Sun Buns | June 2020
Tyler Cross is an artist based in Oakland, California. Although he is best known for the ceramic sculpture he makes in collaboration with his boyfriend, Kyle Lypka, Tyler maintains a focused solo practice of sculpture, painting, and drawing which poetically explores his fascination with the complicated relationship between art and functionality. Using a private language of color and shapes, echoes of which dance fluidly from his flat to three-dimensional works, Tyler constructs paradoxical artifacts and the abstracted, uncanny landscapes from where they came.



Photos by Macayli Hausmann
A conversation with Tyler from June 2022
Featured in Plunge Rag Vol. 2
PLUNGE: What part of your art process excites you?
TYLER: Drawing in my notebook is my favorite part. It’s less risky. I think when it comes to making ceramic sculpture with Kyle, if it’s being made off of a drawing I know what the beginning point, is whereas with painting I don’t really know where it’s gonna go. If there’s anything I’ve learned from working with clay it’s that patience is really important and that’s something I’ve carried over to my painting practice. I’ve started to go a lot slower and take more time with things. I think it allows me to sit with things and have things arrive versus make them happen. I think the beginning is something that always excites me, or gives me an unknown feeling.
Do you spend most of your time working collaboratively with Kyle? How much of your practice is devoted to your own work?
Recently I’ve been working on my own stuff more but in all honesty I’m more excited about the work that we make collaboratively.
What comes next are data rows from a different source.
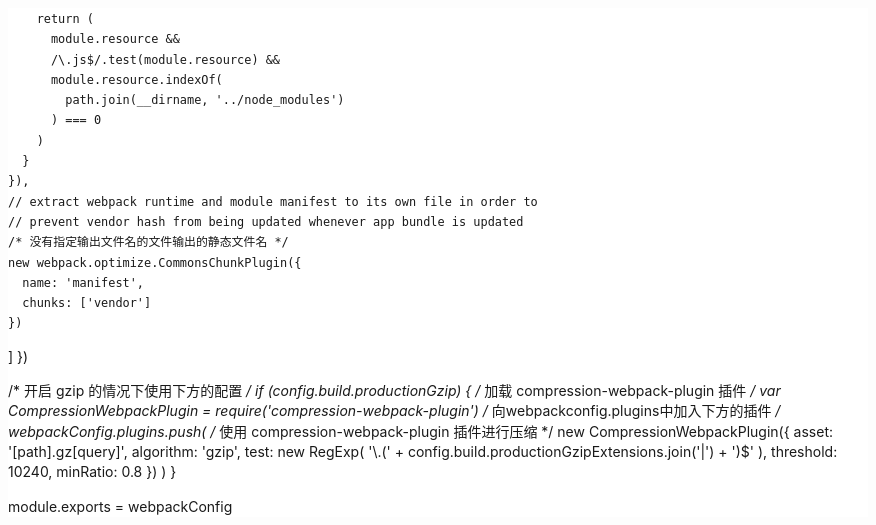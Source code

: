         return (
          module.resource &&
          /\.js$/.test(module.resource) &&
          module.resource.indexOf(
            path.join(__dirname, '../node_modules')
          ) === 0
        )
      }
    }),
    // extract webpack runtime and module manifest to its own file in order to
    // prevent vendor hash from being updated whenever app bundle is updated
    /* 没有指定输出文件名的文件输出的静态文件名 */
    new webpack.optimize.CommonsChunkPlugin({
      name: 'manifest',
      chunks: ['vendor']
    })
  ]
})

/* 开启 gzip 的情况下使用下方的配置 */
if (config.build.productionGzip) {
  /* 加载 compression-webpack-plugin 插件 */
  var CompressionWebpackPlugin = require('compression-webpack-plugin')
  /* 向webpackconfig.plugins中加入下方的插件 */
  webpackConfig.plugins.push(
    /* 使用 compression-webpack-plugin 插件进行压缩 */
    new CompressionWebpackPlugin({
      asset: '[path].gz[query]',
      algorithm: 'gzip',
      test: new RegExp(
        '\\.(' +
        config.build.productionGzipExtensions.join('|') +
        ')$'
      ),
      threshold: 10240,
      minRatio: 0.8
    })
  )
}

module.exports = webpackConfig
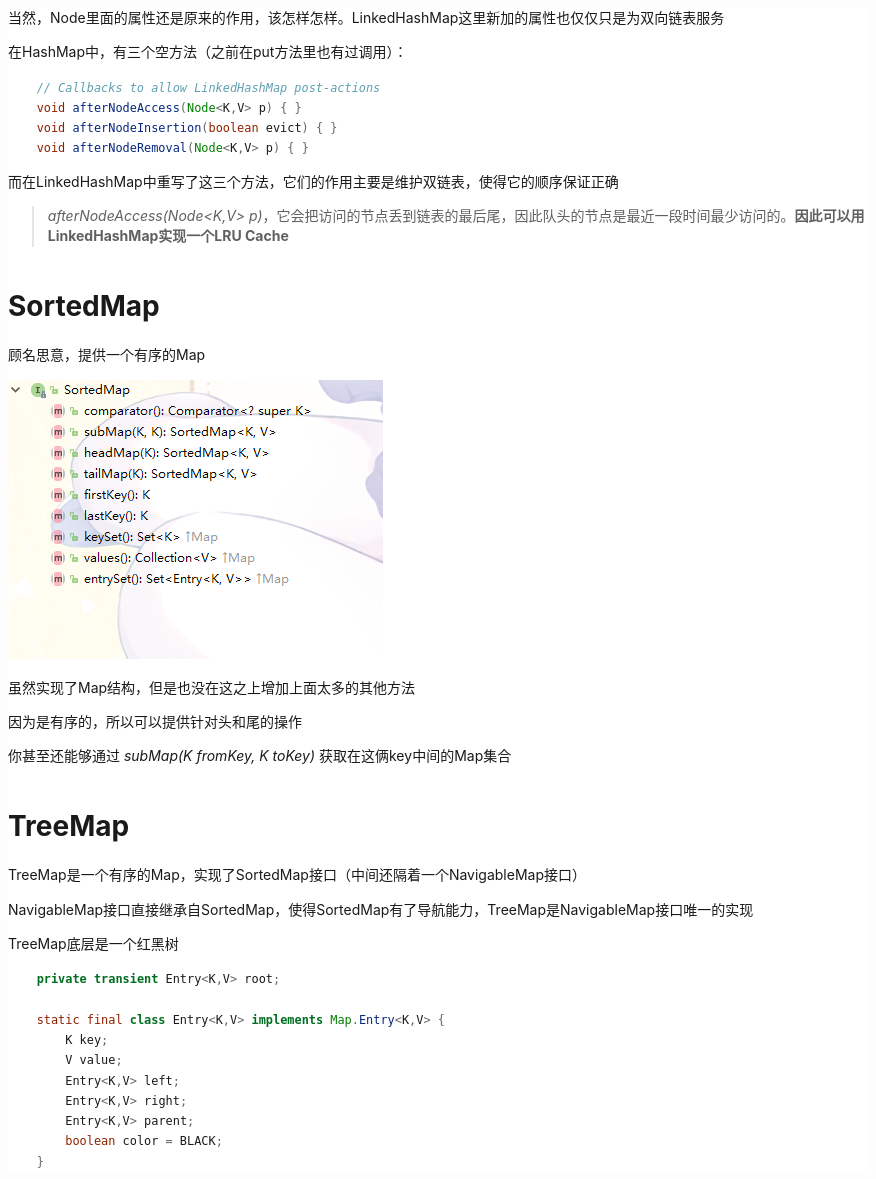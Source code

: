 当然，Node里面的属性还是原来的作用，该怎样怎样。LinkedHashMap这里新加的属性也仅仅只是为双向链表服务

在HashMap中，有三个空方法（之前在put方法里也有过调用）：
```java
    // Callbacks to allow LinkedHashMap post-actions
    void afterNodeAccess(Node<K,V> p) { }
    void afterNodeInsertion(boolean evict) { }
    void afterNodeRemoval(Node<K,V> p) { }
```
而在LinkedHashMap中重写了这三个方法，它们的作用主要是维护双链表，使得它的顺序保证正确

> *afterNodeAccess(Node<K,V> p)*，它会把访问的节点丢到链表的最后尾，因此队头的节点是最近一段时间最少访问的。**因此可以用LinkedHashMap实现一个LRU Cache**

# SortedMap

顾名思意，提供一个有序的Map

![](../PIC/集合-SortedMap接口类结构.png)

虽然实现了Map结构，但是也没在这之上增加上面太多的其他方法

因为是有序的，所以可以提供针对头和尾的操作

你甚至还能够通过 *subMap(K fromKey, K toKey)* 获取在这俩key中间的Map集合

# TreeMap

TreeMap是一个有序的Map，实现了SortedMap接口（中间还隔着一个NavigableMap接口）

NavigableMap接口直接继承自SortedMap，使得SortedMap有了导航能力，TreeMap是NavigableMap接口唯一的实现

TreeMap底层是一个红黑树

```java
    private transient Entry<K,V> root;

    static final class Entry<K,V> implements Map.Entry<K,V> {
        K key;
        V value;
        Entry<K,V> left;
        Entry<K,V> right;
        Entry<K,V> parent;
        boolean color = BLACK;
    }
```

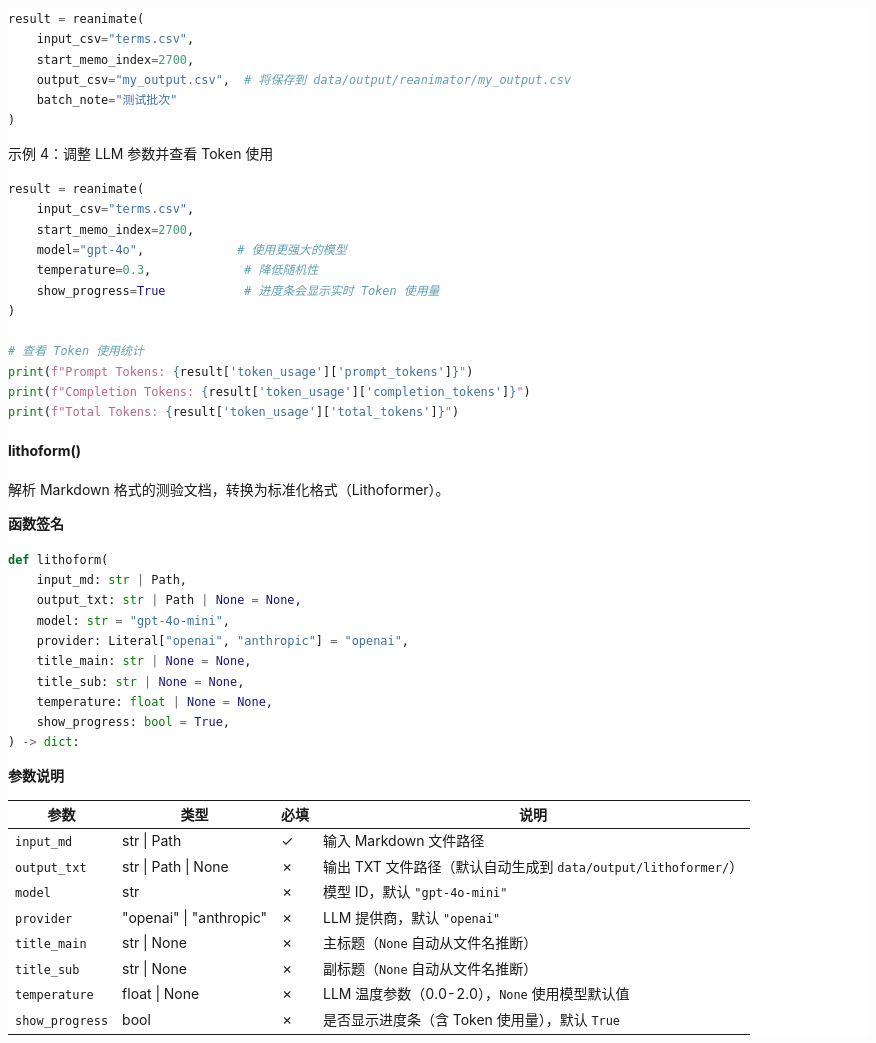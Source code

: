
 ```python
result = reanimate(
    input_csv="terms.csv",
    start_memo_index=2700,
    output_csv="my_output.csv",  # 将保存到 data/output/reanimator/my_output.csv
    batch_note="测试批次"
)
```

示例 4：调整 LLM 参数并查看 Token 使用

```python
result = reanimate(
    input_csv="terms.csv",
    start_memo_index=2700,
    model="gpt-4o",             # 使用更强大的模型
    temperature=0.3,             # 降低随机性
    show_progress=True           # 进度条会显示实时 Token 使用量
)

# 查看 Token 使用统计
print(f"Prompt Tokens: {result['token_usage']['prompt_tokens']}")
print(f"Completion Tokens: {result['token_usage']['completion_tokens']}")
print(f"Total Tokens: {result['token_usage']['total_tokens']}")
```

#### lithoform()

解析 Markdown 格式的测验文档，转换为标准化格式（Lithoformer）。

**函数签名**

```python
def lithoform(
    input_md: str | Path,
    output_txt: str | Path | None = None,
    model: str = "gpt-4o-mini",
    provider: Literal["openai", "anthropic"] = "openai",
    title_main: str | None = None,
    title_sub: str | None = None,
    temperature: float | None = None,
    show_progress: bool = True,
) -> dict:
```

**参数说明**

| 参数 | 类型 | 必填 | 说明 |
|------|------|------|------|
| `input_md` | str \| Path | ✓ | 输入 Markdown 文件路径 |
| `output_txt` | str \| Path \| None | ✗ | 输出 TXT 文件路径（默认自动生成到 `data/output/lithoformer/`） |
| `model` | str | ✗ | 模型 ID，默认 `"gpt-4o-mini"` |
| `provider` | "openai" \| "anthropic" | ✗ | LLM 提供商，默认 `"openai"` |
| `title_main` | str \| None | ✗ | 主标题（`None` 自动从文件名推断） |
| `title_sub` | str \| None | ✗ | 副标题（`None` 自动从文件名推断） |
| `temperature` | float \| None | ✗ | LLM 温度参数（0.0-2.0），`None` 使用模型默认值 |
| `show_progress` | bool | ✗ | 是否显示进度条（含 Token 使用量），默认 `True` |
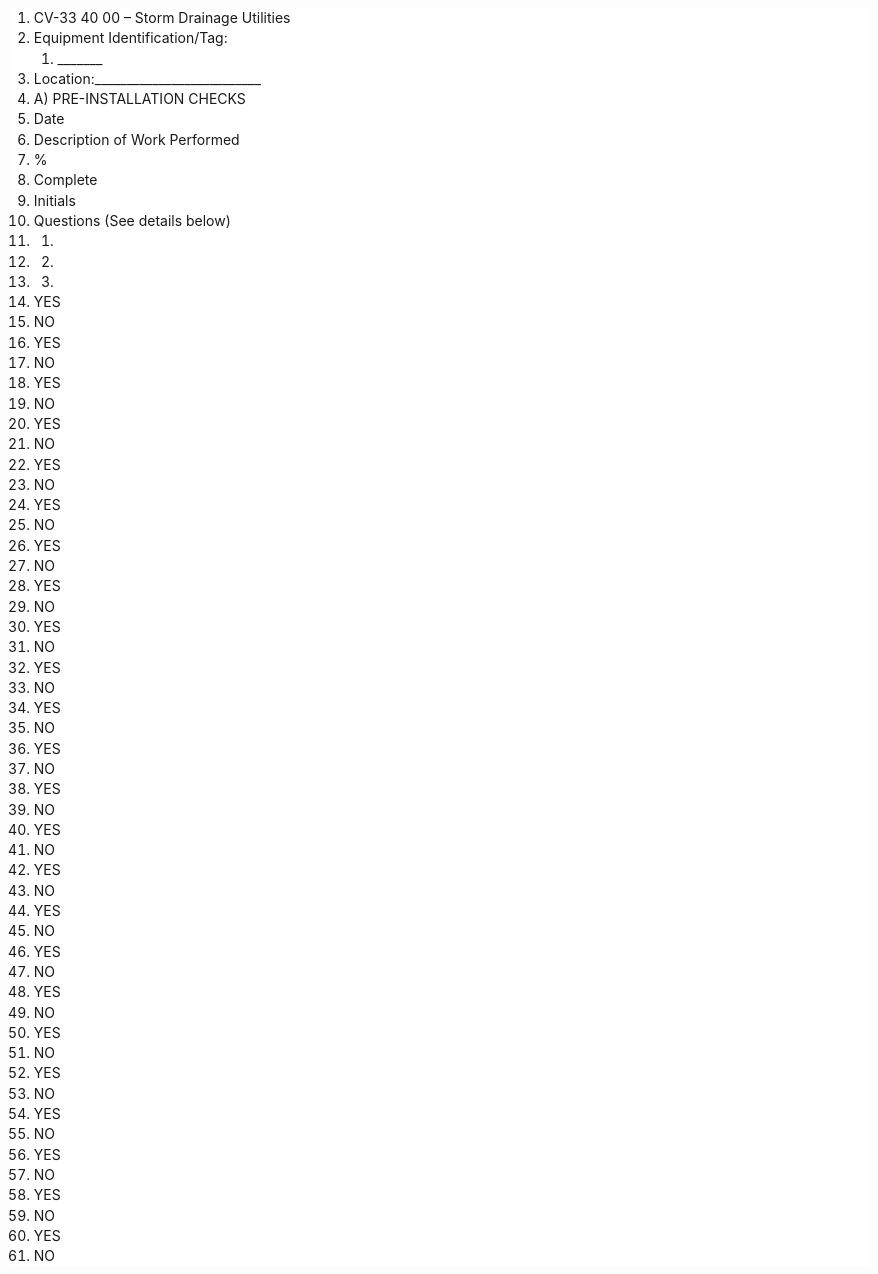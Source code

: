 1. CV-33 40 00 – Storm Drainage Utilities
1. Equipment Identification/Tag:
      1. \_\_\_\_\_\_\_
1. Location:\_\_\_\_\_\_\_\_\_\_\_\_\_\_\_\_\_\_\_\_\_\_\_\_\_\_
1. A) PRE-INSTALLATION CHECKS
1. Date
1. Description of Work Performed
1. %
1. Complete
1. Initials
1. Questions (See details below)
1. 1)
1. 2)
1. 3)
1. YES
1. NO
1. YES
1. NO
1. YES
1. NO
1. YES
1. NO
1. YES
1. NO
1. YES
1. NO
1. YES
1. NO
1. YES
1. NO
1. YES
1. NO
1. YES
1. NO
1. YES
1. NO
1. YES
1. NO
1. YES
1. NO
1. YES
1. NO
1. YES
1. NO
1. YES
1. NO
1. YES
1. NO
1. YES
1. NO
1. YES
1. NO
1. YES
1. NO
1. YES
1. NO
1. YES
1. NO
1. YES
1. NO
1. YES
1. NO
There are things that I’m doing for my show that I haven’t done before, so I’m excited to see how that goes, like light sculptures, and also I haven’t made a lot of metal work so that’s gonna be a new thing.
Will this be your first solo show?
Yeah, it feels good. I feel like I’m just making what I want to see and before I was concerned about what people want to see. After talking to Kyle I realized it’s not important and I should really just focus on what I want to make.
Do those concerns come from thinking about how the work will sell?
Yep, I was making things and wondering, “Is anyone gonna buy that?”. I don’t really feel like that should be the reason why people make artwork. I should just make it because I want to. I don’t think I’m at the point in my career where I should be concerned if someone’s gonna buy something or not cause to even consider myself as an artist is kinda hard for me to think about.
Why is that?
I’ve done art for myself in a private way for so long that putting a word to it always felt uncomfortable to me. I don’t really want to consider myself as an artist. I think it’s hard to explain and I don’t really know how to put it into words…
Do you feel like the production jobs you’ve taken on, like making the JB Blunk cups and vases for Carter & Co, have pushed your practice because you’re doing things that you wouldn’t normally be doing?
Well, Kyle and I started making vases for fun and that’s what sparked our whole collaborative project. Making vases was the beginning, so it’s resorting back to something that we were already doing and it’s also a way to get back into the swing of things. When we moved studios and weren’t making as much work for a little while we started making vases to warm up.
How did you first start making vases together?
Kyle made a vase for me as a gift and I liked it and wanted to make my own. Then I started drawing sculptures and Kyle wanted to make them.
Was that your first time making ceramics?
No, I actually did a lot at San Francisco Art Institute. I could have minored in sculpture. I needed to take one more class but that would have required me to stay for another semester, which would have been a lot of money so I didn’t.
Where do you find your inspiration?
The graph paper in my notebook. I can start with straight lines, which I feel like is something that is reoccurring the sculpture that Kyle and I produce.
I like that because the Sun Buns towel you made has the grid on it. You have a snake shape that recurs often, too. Where does that come from?
When I was going to school at SFAI a lot of the paintings I was doing had these kind of forms, like an alphabet of shapes basically, and I wasn’t really aware that I was even doing that until we had a class visit by Jenny Gheith, who works at SF MoMA. She made me think about what I was doing a little more and pointed out that I was working with a reservoir of shapes.
Has that impacted how you go about making work now?
More so in the beginning, not as much now. The snake shape became a stamp that we put on the bottom of our production work and Kyle’s and my collaborative sculpture. That’s our signature now.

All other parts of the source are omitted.